For the records below, tally the lines that include the word "flag" and give only the tally.
------ Records supplied ------
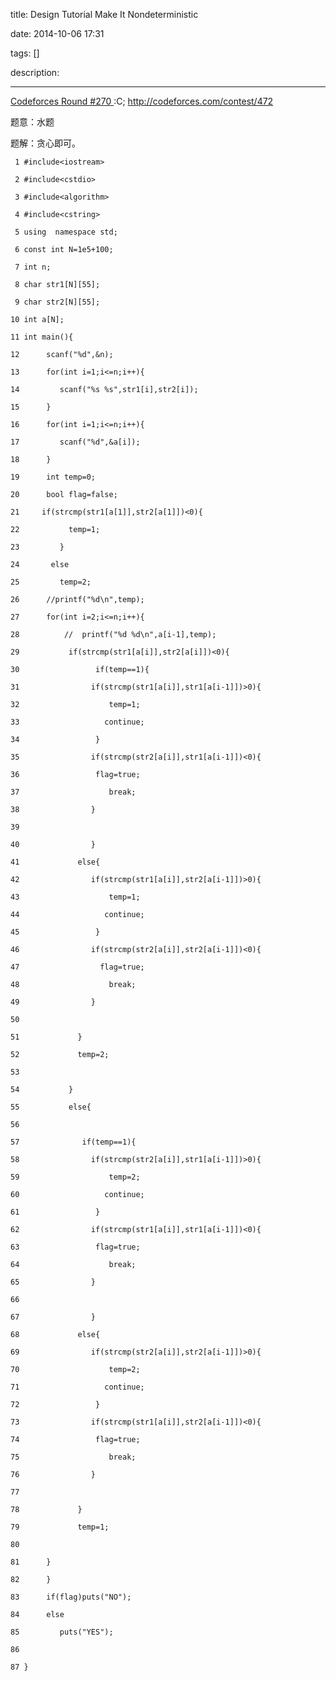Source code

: title: Design Tutorial Make It Nondeterministic

date: 2014-10-06 17:31

tags: []

description: 

---
[ Codeforces Round #270 ](http://codeforces.com/contest/472) :C; [ http://codeforces.com/contest/472 ](http://codeforces.com/contest/472)

题意：水题 

题解：贪心即可。 
    
    
     1 #include<iostream>
     2 #include<cstdio>
     3 #include<algorithm>
     4 #include<cstring>
     5 using  namespace std;
     6 const int N=1e5+100;
     7 int n;
     8 char str1[N][55];
     9 char str2[N][55];
    10 int a[N];
    11 int main(){
    12      scanf("%d",&n);
    13      for(int i=1;i<=n;i++){
    14         scanf("%s %s",str1[i],str2[i]);
    15      }
    16      for(int i=1;i<=n;i++){
    17         scanf("%d",&a[i]);
    18      }
    19      int temp=0;
    20      bool flag=false;
    21     if(strcmp(str1[a[1]],str2[a[1]])<0){
    22           temp=1;
    23         }
    24       else
    25         temp=2;
    26      //printf("%d\n",temp);
    27      for(int i=2;i<=n;i++){
    28          //  printf("%d %d\n",a[i-1],temp);
    29           if(strcmp(str1[a[i]],str2[a[i]])<0){
    30                 if(temp==1){
    31                if(strcmp(str1[a[i]],str1[a[i-1]])>0){
    32                    temp=1;
    33                   continue;
    34                 }
    35                if(strcmp(str2[a[i]],str1[a[i-1]])<0){
    36                 flag=true;
    37                    break;
    38                }
    39 
    40                }
    41             else{
    42                if(strcmp(str1[a[i]],str2[a[i-1]])>0){
    43                    temp=1;
    44                   continue;
    45                 }
    46                if(strcmp(str2[a[i]],str2[a[i-1]])<0){
    47                  flag=true;
    48                    break;
    49                }
    50 
    51             }
    52             temp=2;
    53 
    54           }
    55           else{
    56 
    57              if(temp==1){
    58                if(strcmp(str2[a[i]],str1[a[i-1]])>0){
    59                    temp=2;
    60                   continue;
    61                 }
    62                if(strcmp(str1[a[i]],str1[a[i-1]])<0){
    63                 flag=true;
    64                    break;
    65                }
    66 
    67                }
    68             else{
    69                if(strcmp(str2[a[i]],str2[a[i-1]])>0){
    70                    temp=2;
    71                   continue;
    72                 }
    73                if(strcmp(str1[a[i]],str2[a[i-1]])<0){
    74                 flag=true;
    75                    break;
    76                }
    77 
    78             }
    79             temp=1;
    80 
    81      }
    82      }
    83      if(flag)puts("NO");
    84      else
    85         puts("YES");
    86 
    87 }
------
*Task result:* 6